The Newcomen article does not help with either of these
problems but it does throw some light on another one. We know nothing about
Winsor’s experience in making gas other than that he had tried to contact a
successful experimenter in France. His technical knowledge – from his pamphlets
– appears to be sketchy. There is also a small amount of contemporary evidence
that he was responsible for some small scale gas making plant. What was this?

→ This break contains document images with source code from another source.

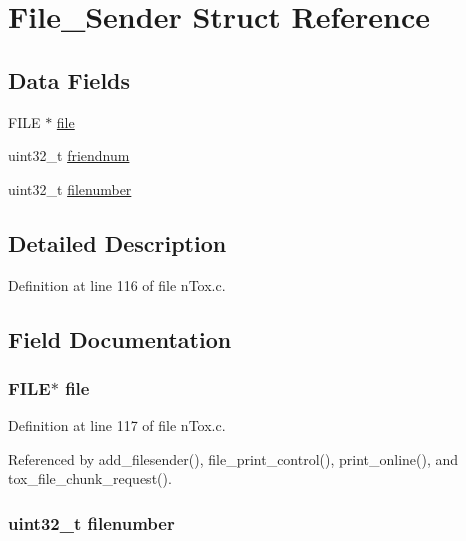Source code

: \hypertarget{struct_file___sender}{\section{File\+\_\+\+Sender Struct Reference}
\label{struct_file___sender}
}
\subsection*{Data Fields}
\begin{DoxyCompactItemize}
\item 
F\+I\+L\+E $\ast$ \hyperlink{struct_file___sender_a702945180aa732857b380a007a7e2a21}{file}
\item 
uint32\+\_\+t \hyperlink{struct_file___sender_af02b3246ba69ea99fddd081f6e95598f}{friendnum}
\item 
uint32\+\_\+t \hyperlink{struct_file___sender_a32e4dffe2d73a1eeddb1bc8ce5511367}{filenumber}
\end{DoxyCompactItemize}


\subsection{Detailed Description}


Definition at line 116 of file n\+Tox.\+c.



\subsection{Field Documentation}
\hypertarget{struct_file___sender_a702945180aa732857b380a007a7e2a21}{
\subsubsection[{file}]{\setlength{\rightskip}{0pt plus 5cm}F\+I\+L\+E$\ast$ file}}\label{struct_file___sender_a702945180aa732857b380a007a7e2a21}


Definition at line 117 of file n\+Tox.\+c.



Referenced by add\+\_\+filesender(), file\+\_\+print\+\_\+control(), print\+\_\+online(), and tox\+\_\+file\+\_\+chunk\+\_\+request().

\hypertarget{struct_file___sender_a32e4dffe2d73a1eeddb1bc8ce5511367}{
\subsubsection[{filenumber}]{\setlength{\rightskip}{0pt plus 5cm}uint32\+\_\+t filenumber}}\label{struct_file___sender_a32e4dffe2d73a1eeddb1bc8ce5511367}


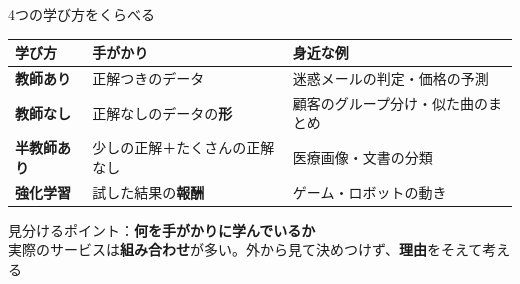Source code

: \documentclass[aspectratio=169]{beamer}
\begin{document}
\begin{frame}{4つの学び方をくらべる}
\begin{center}
\renewcommand{\arraystretch}{1.5}
\small
\begin{tabular}{p{2.6cm}p{5.4cm}p{5.6cm}}
\toprule
\textbf{学び方} & \textbf{手がかり} & \textbf{身近な例}\\
\midrule
\colorbox{winter!15}{\textbf{教師あり}} & 正解つきのデータ & 迷惑メールの判定・価格の予測\\
\colorbox{gain!15}{\textbf{教師なし}} & 正解なしのデータの\textbf{形} & 顧客のグループ分け・似た曲のまとめ\\
\colorbox{gray!15}{\textbf{半教師あり}} & 少しの正解＋たくさんの正解なし & 医療画像・文書の分類\\
\colorbox{boom!15}{\textbf{強化学習}} & 試した結果の\textbf{報酬} & ゲーム・ロボットの動き\\
\bottomrule
\end{tabular}
\end{center}
\vspace{0.6em}
\centering\large 見分けるポイント：\textbf{何を手がかりに学んでいるか}\\[0.2em]
{\small 実際のサービスは\textbf{組み合わせ}が多い。外から見て決めつけず、\textbf{理由}をそえて考える}
\end{frame}



\end{document}
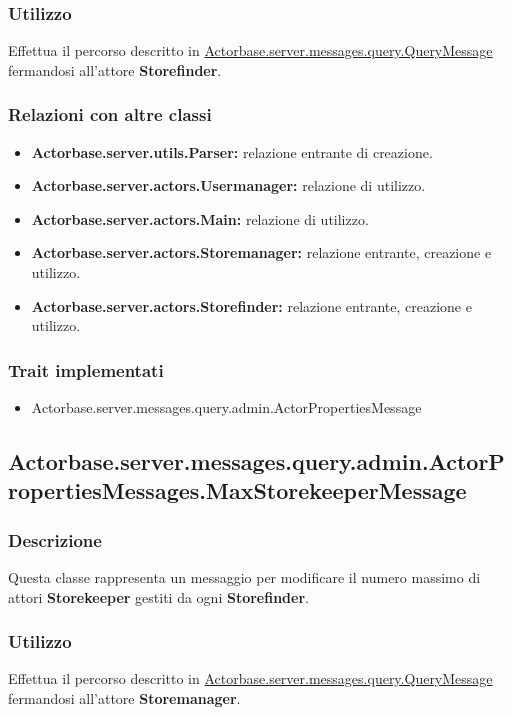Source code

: \documentclass[a4paper]{article}
\begin{document}
			\subsubsection{Utilizzo}
				Effettua il percorso descritto in \hyperref[QueryMessage]{Actorbase.server.messages.query.QueryMessage} fermandosi all'attore 
				\textbf{Storefinder}.
				
			\subsubsection{Relazioni con altre classi}
				\begin{itemize}
					\item \textbf{Actorbase.server.utils.Parser:} relazione entrante di creazione.
					\item \textbf{Actorbase.server.actors.Usermanager:} relazione di utilizzo.
					\item \textbf{Actorbase.server.actors.Main:} relazione di utilizzo.
					\item \textbf{Actorbase.server.actors.Storemanager:} relazione entrante, creazione e utilizzo.
					\item \textbf{Actorbase.server.actors.Storefinder:} relazione entrante, creazione e utilizzo.
				\end{itemize}
			\subsubsection{Trait implementati}
				\begin{itemize}
					\item Actorbase.server.messages.query.admin.ActorPropertiesMessage
				\end{itemize}
		
		\subsection{Actorbase.server.messages.query.admin.ActorPropertiesMessages.MaxStorekeeperMessage}
			\subsubsection{Descrizione}
				Questa classe rappresenta un messaggio per modificare il numero massimo di attori \textbf{Storekeeper} gestiti da ogni \textbf{Storefinder}.
				
			\subsubsection{Utilizzo}
				Effettua il percorso descritto in \hyperref[QueryMessage]{Actorbase.server.messages.query.QueryMessage} fermandosi all'attore 
				\textbf{Storemanager}.
				
\end{document}
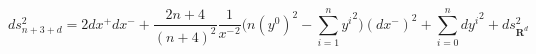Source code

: \begin{equation}
\label{nonwinding}
ds^2_{n+3+d}=2dx^+dx^-+\frac{2n+4}{(n+4)^2}\frac{1}{{x^-}^2}\big(n(y^0)^2-\sum_{i=1}^{n}{y^i}^2\big)(dx^-)^2+\sum_{i=0}^{n}{dy^i}^2+ds^2_{\mathbf{R}^d}
\end{equation}

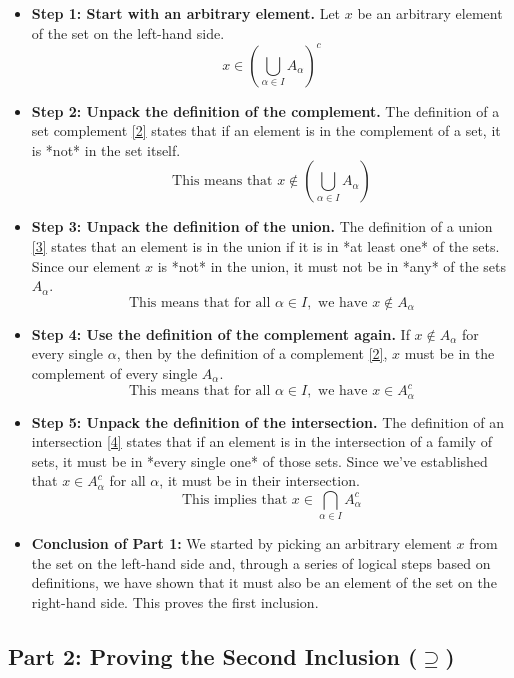 \documentclass[11pt,a4paper]{article}
\begin{document}
\begin{itemize}
    \item \textbf{Step 1: Start with an arbitrary element.}
    Let $x$ be an arbitrary element of the set on the left-hand side.
    $$ x \in \left( \bigcup_{\alpha \in I} A_\alpha \right)^c $$

    \item \textbf{Step 2: Unpack the definition of the complement.}
    The definition of a set complement \hyperlink{ref2}{[2]} states that if an element is in the complement of a set, it is *not* in the set itself.
    $$ \text{This means that } x \notin \left( \bigcup_{\alpha \in I} A_\alpha \right) $$

    \item \textbf{Step 3: Unpack the definition of the union.}
    The definition of a union \hyperlink{ref3}{[3]} states that an element is in the union if it is in *at least one* of the sets. Since our element $x$ is *not* in the union, it must not be in *any* of the sets $A_\alpha$.
    $$ \text{This means that for all } \alpha \in I, \text{ we have } x \notin A_\alpha $$

    \item \textbf{Step 4: Use the definition of the complement again.}
    If $x \notin A_\alpha$ for every single $\alpha$, then by the definition of a complement \hyperlink{ref2}{[2]}, $x$ must be in the complement of every single $A_\alpha$.
    $$ \text{This means that for all } \alpha \in I, \text{ we have } x \in A_\alpha^c $$

    \item \textbf{Step 5: Unpack the definition of the intersection.}
    The definition of an intersection \hyperlink{ref4}{[4]} states that if an element is in the intersection of a family of sets, it must be in *every single one* of those sets. Since we've established that $x \in A_\alpha^c$ for all $\alpha$, it must be in their intersection.
    $$ \text{This implies that } x \in \bigcap_{\alpha \in I} A_\alpha^c $$

    \item \textbf{Conclusion of Part 1:} We started by picking an arbitrary element $x$ from the set on the left-hand side and, through a series of logical steps based on definitions, we have shown that it must also be an element of the set on the right-hand side. This proves the first inclusion.
\end{itemize}

\subsection{Part 2: Proving the Second Inclusion ($\supseteq$)}
\end{document}
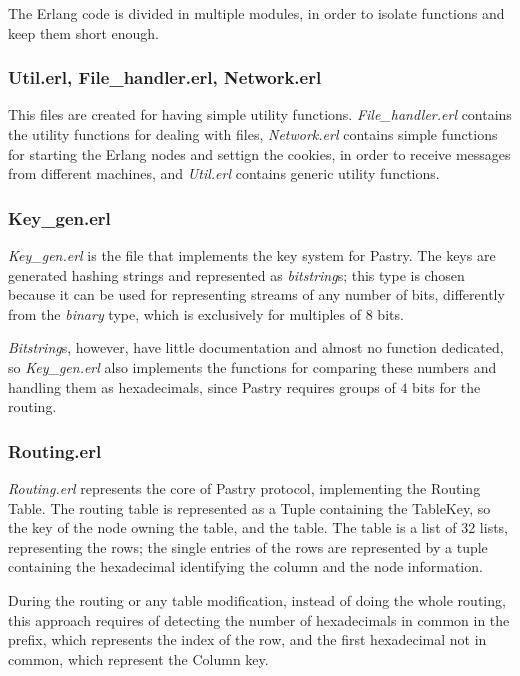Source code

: \documentclass{article}
\begin{document}
The Erlang code is divided in multiple modules, in order to isolate functions and keep them short enough.

\subsubsection{Util.erl, File\_handler.erl, Network.erl}

This files are created for having simple utility functions. \textit{File\_handler.erl} contains the utility functions
for dealing with files, \textit{Network.erl} contains simple functions for starting the Erlang nodes and settign the cookies, in
order to receive messages from different machines, and \textit{Util.erl} contains generic utility functions.

\subsubsection{Key\_gen.erl}

\textit{Key\_gen.erl} is the file that implements the key system for Pastry. The keys are generated hashing strings
and represented as \textit{bitstring}s; this type is chosen because it can be used for
representing streams of any number of bits, differently from the \textit{binary} type, which is exclusively for 
multiples of $8$ bits.

\textit{Bitstring}s, however, have little documentation and almost no function dedicated, so \textit{Key\_gen.erl}
also implements the functions for comparing these numbers and handling them as hexadecimals, since Pastry 
requires groups of $4$ bits for the routing.


\subsubsection{Routing.erl}

\textit{Routing.erl} represents the core of Pastry protocol, implementing the Routing Table.
The routing table is represented as a Tuple containing the TableKey, so the key of the node owning the table,
and the table. The table is a list of 32 lists, representing the rows; the single entries of the rows are 
represented by a tuple containing the hexadecimal identifying the column and the node information.

During the routing or any table modification, instead of doing the whole routing, this approach requires
of detecting the number of hexadecimals in common in the prefix, which represents the index of the row, and the 
first hexadecimal not in common, which represent the Column key.
\end{document}
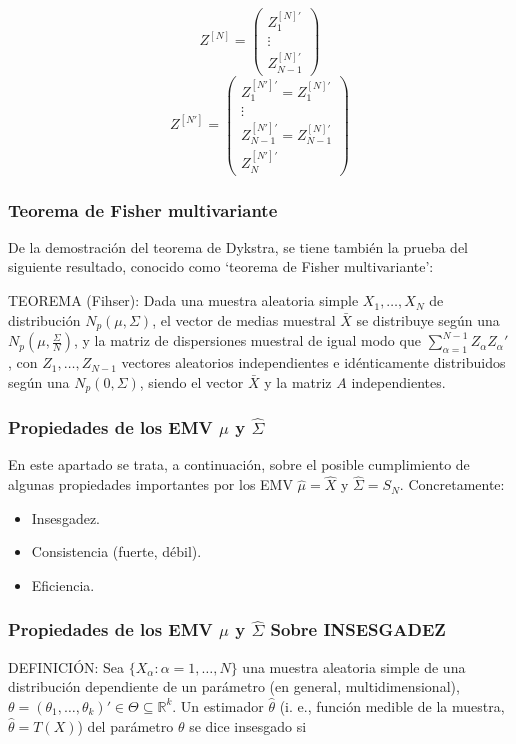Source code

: \documentclass[11pt,a4paper]{article}
\begin{document}
\begin{itemize}
\begin{itemize}
$$Z^{[N]} = \begin{pmatrix}
Z_{1}^{[N]'} \\ \vdots \\ Z_{N-1}^{[N]'}
\end{pmatrix}$$
$$Z^{[N']} = \begin{pmatrix}
Z_{1}^{[N']'} = Z_{1}^{[N]'} \\ \vdots \\ Z_{N-1}^{[N']'} = Z_{N-1}^{[N]'} \\ Z_{N}^{[N']'}
\end{pmatrix}$$
\end{itemize}
\end{itemize}

\subsubsection{Teorema de Fisher multivariante}
De la demostración del teorema de Dykstra, se tiene también la prueba del siguiente resultado, conocido como `teorema de Fisher multivariante':

TEOREMA (Fihser): Dada una muestra aleatoria simple $X_{1}, \dots, X_{N}$ de distribución $N_{p}(\mu, \Sigma)$, el vector de medias muestral $\bar{X}$ se distribuye según una $N_{p}(\mu, \frac{\Sigma}{N})$, y la matriz de dispersiones muestral de igual modo que $\sum_{\alpha=1}^{N-1}Z_{\alpha}Z_{\alpha}'$, con $Z_{1}, \dots, Z_{N-1}$ vectores aleatorios independientes e idénticamente distribuidos según una $N_{p}(0, \Sigma)$, siendo el vector $\bar{X}$ y la matriz $A$ independientes.

\subsubsection{Propiedades de los EMV \texorpdfstring{$\hat{\mu}$}) y \texorpdfstring{$\hat{\Sigma}$})}
En este apartado se trata, a continuación, sobre el posible cumplimiento de algunas propiedades importantes por los EMV $\hat{\mu} = \hat{X}$ y $\hat{\Sigma} = S_{N}$. Concretamente:
\begin{itemize}
\item Insesgadez.
\item Consistencia (fuerte, débil).
\item Eficiencia.
\end{itemize}

\subsubsection{Propiedades de los EMV \texorpdfstring{$\hat{\mu}$}) y \texorpdfstring{$\hat{\Sigma}$}) Sobre INSESGADEZ}
DEFINICIÓN: Sea $\{X_{\alpha}: \alpha=1, \ldots, N\}$ una muestra aleatoria simple de una distribución dependiente de un parámetro (en general, multidimensional), $\theta = (\theta_{1}, \ldots, \theta_{k})' \in \Theta \subseteq \mathbb{R}^{k}$. Un estimador $\hat{\theta}$ (i. e., función medible de la muestra, $\hat{\theta} = T(X)$) del parámetro $\theta$ se dice insesgado si
\end{document}
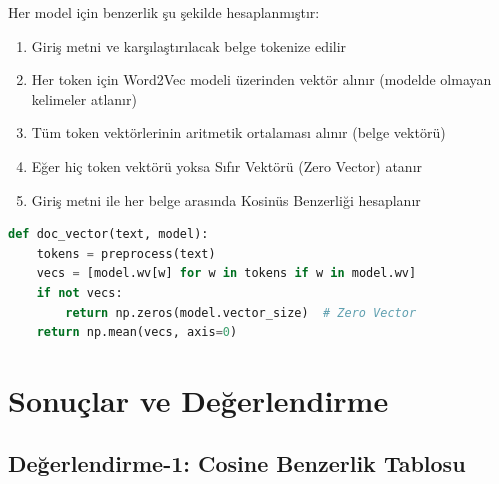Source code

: \documentclass[12pt, a4paper]{article}
\begin{document}
Her model için benzerlik şu şekilde hesaplanmıştır:

\begin{enumerate}
    \item Giriş metni ve karşılaştırılacak belge tokenize edilir
    \item Her token için Word2Vec modeli üzerinden vektör alınır (modelde olmayan kelimeler atlanır)
    \item Tüm token vektörlerinin aritmetik ortalaması alınır (belge vektörü)
    \item Eğer hiç token vektörü yoksa Sıfır Vektörü (Zero Vector) atanır
    \item Giriş metni ile her belge arasında Kosinüs Benzerliği hesaplanır
\end{enumerate}

\begin{lstlisting}[style=kod, language=Python, caption={Belge Vektörü Hesaplama}]
def doc_vector(text, model):
    tokens = preprocess(text)
    vecs = [model.wv[w] for w in tokens if w in model.wv]
    if not vecs:
        return np.zeros(model.vector_size)  # Zero Vector
    return np.mean(vecs, axis=0)
\end{lstlisting}

\section{Sonuçlar ve Değerlendirme}

\subsection{Değerlendirme-1: Cosine Benzerlik Tablosu}
\end{document}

The promoters who joined him to set up the Gas Light and Coke Company must have
had some evidence that he could deliver in practise the scheme which he was –
so eccentrically – putting forward. The
conclusion must be that he had a
demonstration plant somewhere.
Messrs. Meade and Saint have described how the Marquis of
Chabannes set up a manufactory for briquettes on Millbank around 1799 and –
tracing it through the rate books – they note that by 1808 the site was ‘ in
the hands of another vagabond entrepreneur of talent and ebullience, Frederick
Albert Winsor’. So was this saite
Winsor’s demonstration plant? They also
note his company name – ‘The Westminster Gas Supply Company’. Do they realise what they found here? Is this in fact the first gas company and
that the great Gas Light and Coke was really the second. This could start a revolution. At the very least the London Gas Museum will
have to amend its displays about the great march forward from Westminster Gas Works
to Beckton and North Thames Gas!
One question remains – which I ought to be able to
solve. I am not sure exactly which site on Millbank this note refers to and I
am very aware that the Gas Light and Coke Co., had a wharf in that area from about 1814. They seem to have acquired it from a Mr.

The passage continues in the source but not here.